A lire : la cuisine du marché comme source d'inspiration

 

ma cuisine du marcheLes sites vantant les mérites du locavorisme abondent (lire ici). Si on en croit un sondage commandé par l’Union européenne sur « les attitudes des Européens vis-à-vis de la consommation et la production durables » (1), l’empreinte écologique des produits sur l’environnement constitue pour 83% d’entre nous un paramètre influençant leurs décisions d’achat. Toujours selon le même sondage, nous sommes 72 % à souhaiter un système d’étiquetage obligatoire de l’empreinte carbone des produits. La solution passerait-elle, en partie, par la réhabilitation des marchés ?

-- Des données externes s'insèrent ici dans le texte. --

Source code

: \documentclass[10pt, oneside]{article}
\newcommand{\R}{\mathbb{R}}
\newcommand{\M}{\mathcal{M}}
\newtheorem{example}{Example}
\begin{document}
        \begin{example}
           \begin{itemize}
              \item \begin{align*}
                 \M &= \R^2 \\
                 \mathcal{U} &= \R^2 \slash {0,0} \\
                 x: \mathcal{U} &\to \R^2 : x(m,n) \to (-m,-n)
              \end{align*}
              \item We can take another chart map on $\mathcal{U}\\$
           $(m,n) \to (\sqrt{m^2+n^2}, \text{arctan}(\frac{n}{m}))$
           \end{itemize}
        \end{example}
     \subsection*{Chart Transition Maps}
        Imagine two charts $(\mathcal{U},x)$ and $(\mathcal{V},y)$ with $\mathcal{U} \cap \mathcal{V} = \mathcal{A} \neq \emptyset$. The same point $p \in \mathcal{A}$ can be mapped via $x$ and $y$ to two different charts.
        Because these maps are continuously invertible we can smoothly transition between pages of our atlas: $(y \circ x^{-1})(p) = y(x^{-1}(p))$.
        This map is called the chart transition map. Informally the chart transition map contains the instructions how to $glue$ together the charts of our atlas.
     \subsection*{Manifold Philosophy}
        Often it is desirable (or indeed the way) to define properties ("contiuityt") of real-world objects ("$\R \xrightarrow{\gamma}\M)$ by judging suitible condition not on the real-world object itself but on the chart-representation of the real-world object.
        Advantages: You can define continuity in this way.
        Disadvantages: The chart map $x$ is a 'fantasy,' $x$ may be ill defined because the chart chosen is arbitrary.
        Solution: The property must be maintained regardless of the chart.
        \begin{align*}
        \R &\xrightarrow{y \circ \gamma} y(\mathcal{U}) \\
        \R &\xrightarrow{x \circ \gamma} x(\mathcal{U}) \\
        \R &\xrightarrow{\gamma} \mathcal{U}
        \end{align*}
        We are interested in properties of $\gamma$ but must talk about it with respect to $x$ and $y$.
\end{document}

Sachant que l’on trouve sur nos marchés des produits qui ont peu voyagé (circuit court) et dont on connait l’origine (traçabilité), il y a une piste à explorer. Dans le droit fil de cette réflexion, le livre de Valérie Lhomme, Ma Cuisine du Marché, propose 150 recettes de l’automne à l’été pour respecter le cycle des saisons. « Faire les courses, synonyme d’obligation pour la plupart d’entre nous, reste pour moi, un réel plaisir une façon simple de se mettre en appétit, d’avoir envie de cuisiner » explique l’auteur. Dans ce livre, les photos, pour appétissantes qu’elles soient, racontent aussi des ambiances et nous plongent dans un univers rustique et branché. A goûter absolument ? La daurade au citron vert et la garbure au confit de canard… des témoignages d’un certain art de vivre à notre portée. A lire, savourer, admirer absolument.

Ma Cuisine du Marché, Valérie Lhomme, 352 pages, Larousse Ed.; 24,90 €.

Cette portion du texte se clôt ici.